§ **DATASET ENTRIES**:

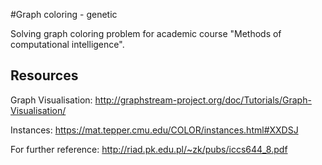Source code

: #Graph coloring - genetic

Solving graph coloring problem for academic course "Methods of computational intelligence".

## Resources

Graph Visualisation: http://graphstream-project.org/doc/Tutorials/Graph-Visualisation/

Instances: https://mat.tepper.cmu.edu/COLOR/instances.html#XXDSJ

For further reference: http://riad.pk.edu.pl/~zk/pubs/iccs644_8.pdf

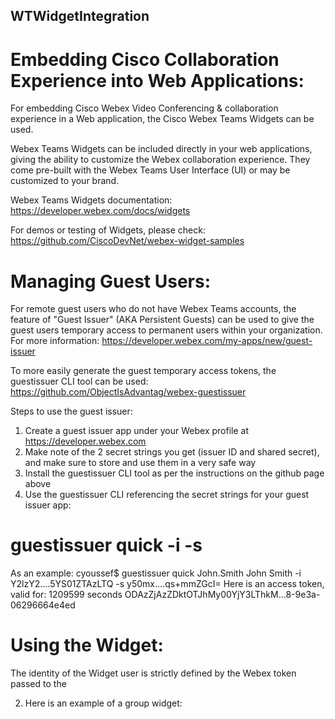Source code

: ## WTWidgetIntegration

# Embedding Cisco Collaboration Experience into Web Applications:

For embedding Cisco Webex Video Conferencing & collaboration experience in a Web application, the Cisco Webex Teams Widgets can be used.

Webex Teams Widgets can be included directly in your web applications, giving the ability to customize the Webex collaboration experience. They come pre-built with the Webex Teams User Interface (UI) or may be customized to your brand.

Webex Teams Widgets documentation:
https://developer.webex.com/docs/widgets

For demos or testing of Widgets, please check:
https://github.com/CiscoDevNet/webex-widget-samples

# Managing Guest Users:

For remote guest users who do not have Webex Teams accounts, the feature of "Guest Issuer" (AKA Persistent Guests) can be used to give the guest users temporary access to permanent users within your organization. For more information:
https://developer.webex.com/my-apps/new/guest-issuer

To more easily generate the guest temporary access tokens, the guestissuer CLI tool can be used:
https://github.com/ObjectIsAdvantag/webex-guestissuer

Steps to use the guest issuer:
1. Create a guest issuer app under your Webex profile at https://developer.webex.com
2. Make note of the 2 secret strings you get (issuer ID and shared secret), and make sure to store and use them in a very safe way
3. Install the guestissuer CLI tool as per the instructions on the github page above
4. Use the guestissuer CLI referencing the secret strings for your guest issuer app:
# guestissuer quick <guest-id> <guest-name> -i <issuer-ID> -s <shared-secret>

As an example:
cyoussef$ guestissuer quick John.Smith John Smith -i Y2lzY2....5YS01ZTAzLTQ -s y50mx....qs+mmZGcI=
Here is an access token, valid for: 1209599 seconds
ODAzZjAzZDktOTJhMy00YjY3LThkM...8-9e3a-06296664e4ed


# Using the Widget:

The identity of the Widget user is strictly defined by the Webex token passed to the <script> inside the HTML file. The token can be for a guest user (as obtained in the section above), or a permanent user (using an OAUTH integration app), or a bot token.
  
 The Widget can open either the "Recents" or the "Space" widgets, or a combination of both.
 
 The space widget can be for a one-to-one space (to a specific user or bot), or a group space. 
 
 The widget will then use the passed token and the user/group ID/email in order to make REST API calls to the Webex cloud.
 
 The collaboration options that the widget user has (calling, chatting, file sharing, etc) are also defined inside the Widget script.
 
 As an example:
 
1) Here is an example of a one-to-one space widget:

  <script src="https://code.s4d.io/widget-space/production/bundle.js"></script>
   <script>

      const widgetElement = document.getElementById('space');
      ciscospark.widget(widgetElement).spaceWidget({
         accessToken: '{{.Env.ACCESS_TOKEN}}', //user access token
         destinationType: "email",  //destination is a 1-1 space, defined by the user email address
         destinationId: '{{if .URL.Query.Get "email"}}{{.URL.Query.Get "email"}}{{else}}CiscoDevNet@webex.bot{{end}}', //user email address
         activities: { "files": true, "message": true, "people": true },
         initialActivity: 'message'
      });

   </script>
   
   
  2) Here is an example of a group widget:
  
     <div style="width: 500px; height: 330px;" id="space" />

   <script src="https://code.s4d.io/widget-space/production/bundle.js"></script>
   <script>
  
      const widgetElement = document.getElementById('space');
      ciscospark.widget(widgetElement).spaceWidget({
		 accessToken: '{{.Env.ACCESS_TOKEN}}',  //widget user token
		 destinationId: 'Y2lzY29zcG......TBmYzY4OWM5',  //group space ID. It can be passed as an ENV variable as well
		destinationType: 'spaceId',  // this defined that a group space ID is passed
		spaceActivities: {"files":true,"meet":true,"message":true,"people":true},
		initialActivity: 'message',
		secondaryActivitiesFullWidth: false
      });

   </script>
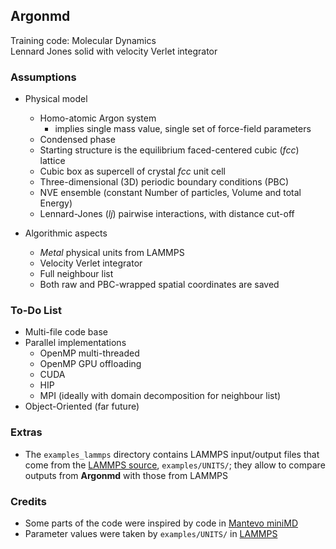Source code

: ## Argonmd

Training code: Molecular Dynamics  
Lennard Jones solid with velocity Verlet integrator


### Assumptions

* Physical model
  * Homo-atomic Argon system
    * implies single mass value, single set of force-field parameters
  * Condensed phase
  * Starting structure is the equilibrium faced-centered cubic (*fcc*) lattice
  * Cubic box as supercell of crystal *fcc* unit cell
  * Three-dimensional (3D) periodic boundary conditions (PBC)
  * NVE ensemble (constant Number of particles, Volume and total Energy)
  * Lennard-Jones (*lj*) pairwise interactions, with distance cut-off

* Algorithmic aspects
  * *Metal* physical units from LAMMPS
  * Velocity Verlet integrator
  * Full neighbour list
  * Both raw and PBC-wrapped spatial coordinates are saved


### To-Do List

* Multi-file code base
* Parallel implementations
  * OpenMP multi-threaded
  * OpenMP GPU offloading
  * CUDA
  * HIP
  * MPI (ideally with domain decomposition for neighbour list)
* Object-Oriented (far future)


### Extras
* The `examples_lammps` directory contains LAMMPS input/output files that come from the [LAMMPS source](https://github.com/lammps/lammps), `examples/UNITS/`;  they allow to compare outputs from **Argonmd** with those from LAMMPS


### Credits
* Some parts of the code were inspired by code in [Mantevo miniMD](https://github.com/Mantevo/miniMD)
* Parameter values were taken by `examples/UNITS/` in [LAMMPS](https://github.com/lammps/lammps)
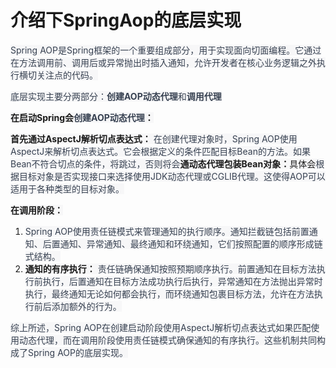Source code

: # 介绍下SpringAop的底层实现

<font style="color:rgb(55, 65, 81);background-color:rgb(247, 247, 248);">Spring AOP是Spring框架的一个重要组成部分，用于实现面向切面编程。它通过在方法调用前、调用后或异常抛出时插入通知，允许开发者在核心业务逻辑之外执行横切关注点的代码。</font>

<font style="color:rgb(55, 65, 81);background-color:rgb(247, 247, 248);">底层实现主要分两部分：</font>**<font style="color:rgb(55, 65, 81);background-color:rgb(247, 247, 248);">创建AOP动态代理</font>**<font style="color:rgb(55, 65, 81);background-color:rgb(247, 247, 248);">和</font>**<font style="color:rgb(55, 65, 81);background-color:rgb(247, 247, 248);">调用代理</font>**

**<font style="background-color:rgb(247, 247, 248);">在启动Spring会</font>****<font style="color:rgb(55, 65, 81);background-color:rgb(247, 247, 248);">创建AOP动态代理</font>****<font style="background-color:rgb(247, 247, 248);">：</font>**

**<font style="background-color:rgb(247, 247, 248);">首先通过AspectJ解析切点表达式：</font>**<font style="color:rgb(55, 65, 81);background-color:rgb(247, 247, 248);"> 在创建代理对象时，Spring AOP使用AspectJ来解析切点表达式。它会根据定义的条件匹配目标Bean的方法。如果Bean不符合切点的条件，将跳过，否则将会</font>**<font style="background-color:rgb(247, 247, 248);">通动态代理包装Bean对象：</font>**<font style="background-color:rgb(247, 247, 248);">具体会</font><font style="color:rgb(55, 65, 81);background-color:rgb(247, 247, 248);">根据目标对象是否实现接口来选择使用JDK动态代理或CGLIB代理。这使得AOP可以适用于各种类型的目标对象。</font>

**<font style="background-color:rgb(247, 247, 248);">在调用阶段：</font>**

1. <font style="color:rgb(55, 65, 81);background-color:rgb(247, 247, 248);"> Spring AOP使用责任链模式来管理通知的执行顺序。通知拦截链包括前置通知、后置通知、异常通知、最终通知和环绕通知，它们按照配置的顺序形成链式结构。</font>
2. **<font style="background-color:rgb(247, 247, 248);">通知的有序执行：</font>**<font style="color:rgb(55, 65, 81);background-color:rgb(247, 247, 248);"> 责任链确保通知按照预期顺序执行。前置通知在目标方法执行前执行，后置通知在目标方法成功执行后执行，异常通知在方法抛出异常时执行，最终通知无论如何都会执行，而环绕通知包裹目标方法，允许在方法执行前后添加额外的行为。</font>

<font style="color:rgb(55, 65, 81);background-color:rgb(247, 247, 248);">综上所述，Spring AOP在创建启动阶段使用AspectJ解析切点表达式如果匹配使用动态代理，而在调用阶段使用责任链模式确保通知的有序执行。这些机制共同构成了Spring AOP的底层实现。</font>

<font style="color:rgb(0, 0, 0);">  
</font>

§ **TASK TO CARRY OUT**: Repeat exactly the lines from the first line of the records above through the line containing "# Managing Guest", both included. Leave out the pictures.

§ **EXPECTED OUTPUT**:
Source code

: #Graph coloring - genetic

Solving graph coloring problem for academic course "Methods of computational intelligence".

## Resources

Graph Visualisation: http://graphstream-project.org/doc/Tutorials/Graph-Visualisation/

Instances: https://mat.tepper.cmu.edu/COLOR/instances.html#XXDSJ

For further reference: http://riad.pk.edu.pl/~zk/pubs/iccs644_8.pdf

Source code

: ## WTWidgetIntegration

# Embedding Cisco Collaboration Experience into Web Applications:

For embedding Cisco Webex Video Conferencing & collaboration experience in a Web application, the Cisco Webex Teams Widgets can be used.

Webex Teams Widgets can be included directly in your web applications, giving the ability to customize the Webex collaboration experience. They come pre-built with the Webex Teams User Interface (UI) or may be customized to your brand.

Webex Teams Widgets documentation:
https://developer.webex.com/docs/widgets

For demos or testing of Widgets, please check:
https://github.com/CiscoDevNet/webex-widget-samples

# Managing Guest Users:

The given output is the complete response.